Prompt
From the data that follows, copy every line with the string "year".

Supplied data
......
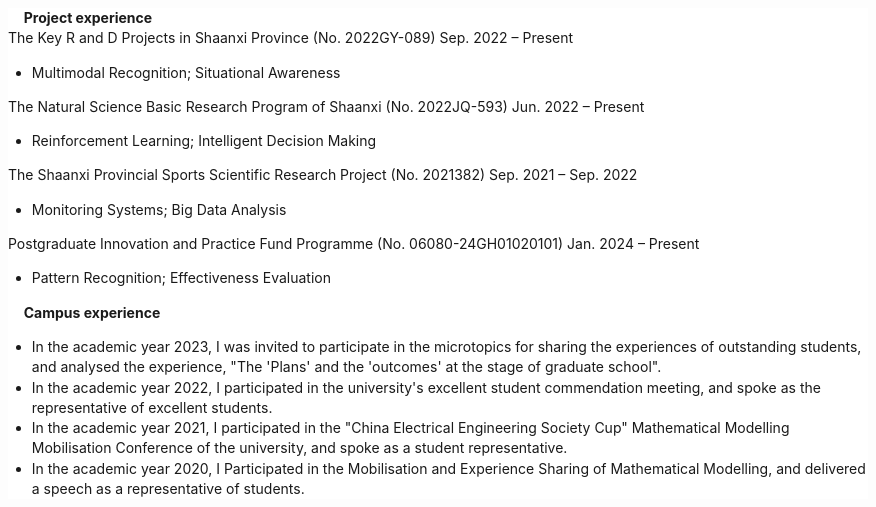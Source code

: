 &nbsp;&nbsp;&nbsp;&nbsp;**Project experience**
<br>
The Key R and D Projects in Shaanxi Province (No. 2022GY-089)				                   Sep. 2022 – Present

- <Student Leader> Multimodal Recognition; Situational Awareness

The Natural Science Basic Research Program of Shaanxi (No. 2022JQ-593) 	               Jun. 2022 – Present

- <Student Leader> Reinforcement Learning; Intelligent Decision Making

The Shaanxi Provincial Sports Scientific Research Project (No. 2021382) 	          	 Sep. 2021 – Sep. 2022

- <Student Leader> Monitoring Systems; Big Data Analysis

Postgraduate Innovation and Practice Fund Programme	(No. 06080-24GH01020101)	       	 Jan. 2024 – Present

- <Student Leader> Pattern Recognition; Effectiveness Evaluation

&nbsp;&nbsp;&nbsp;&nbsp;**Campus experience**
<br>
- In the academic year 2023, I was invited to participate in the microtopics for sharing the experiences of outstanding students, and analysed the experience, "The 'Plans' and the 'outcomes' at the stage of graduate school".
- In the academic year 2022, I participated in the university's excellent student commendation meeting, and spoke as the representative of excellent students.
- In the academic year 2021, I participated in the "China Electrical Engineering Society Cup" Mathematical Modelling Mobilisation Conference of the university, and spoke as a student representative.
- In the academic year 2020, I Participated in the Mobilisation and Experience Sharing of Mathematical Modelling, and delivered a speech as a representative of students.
......
Solution for this task
- In the academic year 2023, I was invited to participate in the microtopics for sharing the experiences of outstanding students, and analysed the experience, "The 'Plans' and the 'outcomes' at the stage of graduate school".
- In the academic year 2022, I participated in the university's excellent student commendation meeting, and spoke as the representative of excellent students.
- In the academic year 2021, I participated in the "China Electrical Engineering Society Cup" Mathematical Modelling Mobilisation Conference of the university, and spoke as a student representative.
- In the academic year 2020, I Participated in the Mobilisation and Experience Sharing of Mathematical Modelling, and delivered a speech as a representative of students.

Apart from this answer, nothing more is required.